• [Task details] Every line from the start of the records through the line with "Để hiểu rõ sự" is to be written out exactly; pictures are not.

━━━━━━━━━━━━━━━━

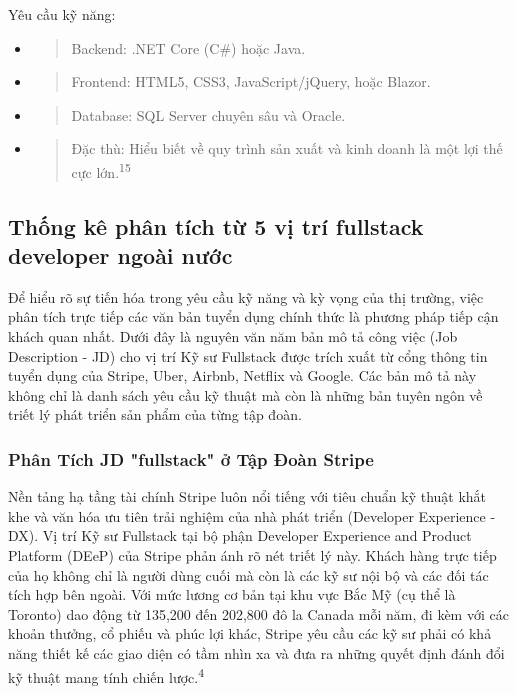 \documentclass[12pt,a4paper]{article}
\begin{document}
Yêu cầu kỹ năng:
\begin{itemize}
\item
  \begin{quote}
  Backend: .NET Core (C\#) hoặc Java.
  \end{quote}
\item
  \begin{quote}
  Frontend: HTML5, CSS3, JavaScript/jQuery, hoặc Blazor.
  \end{quote}
\item
  \begin{quote}
  Database: SQL Server chuyên sâu và Oracle.
  \end{quote}
\item
  \begin{quote}
  Đặc thù: Hiểu biết về quy trình sản xuất và kinh doanh là một lợi thế cực lớn.\textsuperscript{15}
  \end{quote}
\end{itemize}

\subsection{Thống kê phân tích từ 5 vị trí fullstack developer ngoài nước}
Để hiểu rõ sự tiến hóa trong yêu cầu kỹ năng và kỳ vọng của thị trường,
việc phân tích trực tiếp các văn bản tuyển dụng chính thức là phương
pháp tiếp cận khách quan nhất. Dưới đây là nguyên văn năm bản mô tả công
việc (Job Description - JD) cho vị trí Kỹ sư Fullstack được trích xuất
từ cổng thông tin tuyển dụng của Stripe, Uber, Airbnb, Netflix và
Google. Các bản mô tả này không chỉ là danh sách yêu cầu kỹ thuật mà còn
là những bản tuyên ngôn về triết lý phát triển sản phẩm của từng tập
đoàn.

\subsubsection{Phân Tích JD "fullstack" ở Tập Đoàn Stripe}

Nền tảng hạ tầng tài chính Stripe luôn nổi tiếng với tiêu chuẩn kỹ thuật
khắt khe và văn hóa ưu tiên trải nghiệm của nhà phát triển (Developer
Experience - DX). Vị trí Kỹ sư Fullstack tại bộ phận Developer
Experience and Product Platform (DEeP) của Stripe phản ánh rõ nét triết
lý này. Khách hàng trực tiếp của họ không chỉ là người dùng cuối mà còn
là các kỹ sư nội bộ và các đối tác tích hợp bên ngoài. Với mức lương cơ
bản tại khu vực Bắc Mỹ (cụ thể là Toronto) dao động từ 135,200 đến
202,800 đô la Canada mỗi năm, đi kèm với các khoản thưởng, cổ phiếu và
phúc lợi khác, Stripe yêu cầu các kỹ sư phải có khả năng thiết kế các
giao diện có tầm nhìn xa và đưa ra những quyết định đánh đổi kỹ thuật
mang tính chiến lược.\textsuperscript{4}
\end{document}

━━━━━━━━━━━━━━━━

• [Output for this task]
 \documentclass[12pt,a4paper]{article}
\begin{document}
Yêu cầu kỹ năng:
\begin{itemize}
\item
  \begin{quote}
  Backend: .NET Core (C\#) hoặc Java.
  \end{quote}
\item
  \begin{quote}
  Frontend: HTML5, CSS3, JavaScript/jQuery, hoặc Blazor.
  \end{quote}
\item
  \begin{quote}
  Database: SQL Server chuyên sâu và Oracle.
  \end{quote}
\item
  \begin{quote}
  Đặc thù: Hiểu biết về quy trình sản xuất và kinh doanh là một lợi thế cực lớn.\textsuperscript{15}
  \end{quote}
\end{itemize}

\subsection{Thống kê phân tích từ 5 vị trí fullstack developer ngoài nước}
Để hiểu rõ sự tiến hóa trong yêu cầu kỹ năng và kỳ vọng của thị trường,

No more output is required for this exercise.